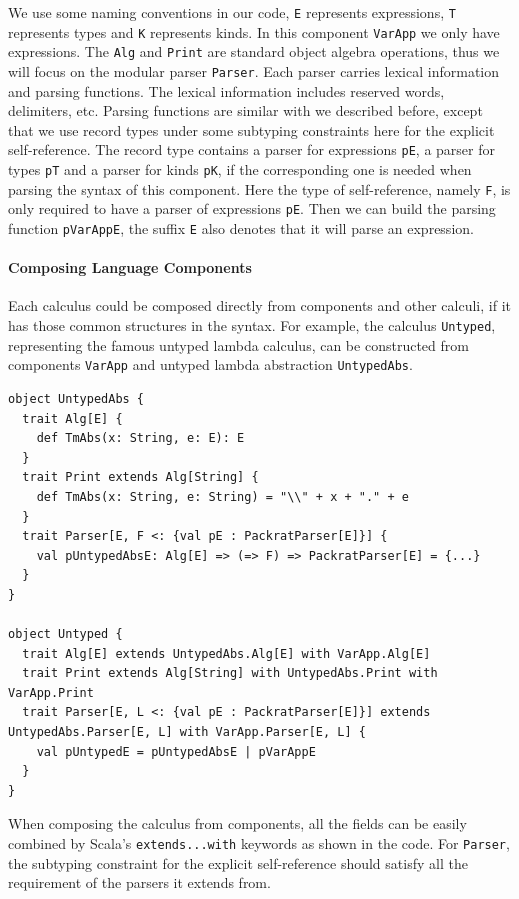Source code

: We use some naming conventions in our code, \lstinline{E} represents
expressions, \lstinline{T} represents types and \lstinline{K}
represents kinds. In this component \lstinline{VarApp} we only have
expressions. The \lstinline{Alg} and \lstinline{Print} are standard
object algebra operations, thus we will focus on the modular parser
\lstinline{Parser}. Each parser carries lexical information and
parsing functions. The lexical information includes reserved words,
delimiters, etc. Parsing functions are similar with we described
before, except that we use record types under some subtyping
constraints here for the explicit self-reference. The record type
contains a parser for expressions \lstinline{pE}, a parser for types
\lstinline{pT} and a parser for kinds \lstinline{pK}, if the
corresponding one is needed when parsing the syntax of this component.
Here the type of self-reference, namely \lstinline{F}, is only
required to have a parser of expressions \lstinline{pE}. Then we can
build the parsing function \lstinline{pVarAppE}, the suffix
\lstinline{E} also denotes that it will parse an expression.

\paragraph{Composing Language Components}
Each calculus could be composed directly from components and other
calculi, if it has those common structures in the syntax. For example,
the calculus \lstinline{Untyped}, representing the famous untyped
lambda calculus, can be constructed from components \lstinline{VarApp}
and untyped lambda abstraction \lstinline{UntypedAbs}.

\begin{lstlisting}
object UntypedAbs {
  trait Alg[E] {
    def TmAbs(x: String, e: E): E
  }
  trait Print extends Alg[String] {
    def TmAbs(x: String, e: String) = "\\" + x + "." + e
  }
  trait Parser[E, F <: {val pE : PackratParser[E]}] {
    val pUntypedAbsE: Alg[E] => (=> F) => PackratParser[E] = {...}
  }
}

object Untyped {
  trait Alg[E] extends UntypedAbs.Alg[E] with VarApp.Alg[E]
  trait Print extends Alg[String] with UntypedAbs.Print with VarApp.Print
  trait Parser[E, L <: {val pE : PackratParser[E]}] extends UntypedAbs.Parser[E, L] with VarApp.Parser[E, L] {
    val pUntypedE = pUntypedAbsE | pVarAppE
  }
}
\end{lstlisting}

When composing the calculus from components, all the fields can be
easily combined by Scala’s \lstinline{extends...with} keywords as
shown in the code. For \lstinline{Parser}, the subtyping constraint
for the explicit self-reference should satisfy all the requirement of
the parsers it extends from.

━━━━━━━━━━━━━━━━━━━━━━━━━━━━━━

Brief: What you return must match the lines from the top of the data through the line with "build the parsing" exactly, with the pictures removed.

Result below:
Source code

: We use some naming conventions in our code, \lstinline{E} represents
expressions, \lstinline{T} represents types and \lstinline{K}
represents kinds. In this component \lstinline{VarApp} we only have
expressions. The \lstinline{Alg} and \lstinline{Print} are standard
object algebra operations, thus we will focus on the modular parser
\lstinline{Parser}. Each parser carries lexical information and
parsing functions. The lexical information includes reserved words,
delimiters, etc. Parsing functions are similar with we described
before, except that we use record types under some subtyping
constraints here for the explicit self-reference. The record type
contains a parser for expressions \lstinline{pE}, a parser for types
\lstinline{pT} and a parser for kinds \lstinline{pK}, if the
corresponding one is needed when parsing the syntax of this component.
Here the type of self-reference, namely \lstinline{F}, is only
required to have a parser of expressions \lstinline{pE}. Then we can
build the parsing function \lstinline{pVarAppE}, the suffix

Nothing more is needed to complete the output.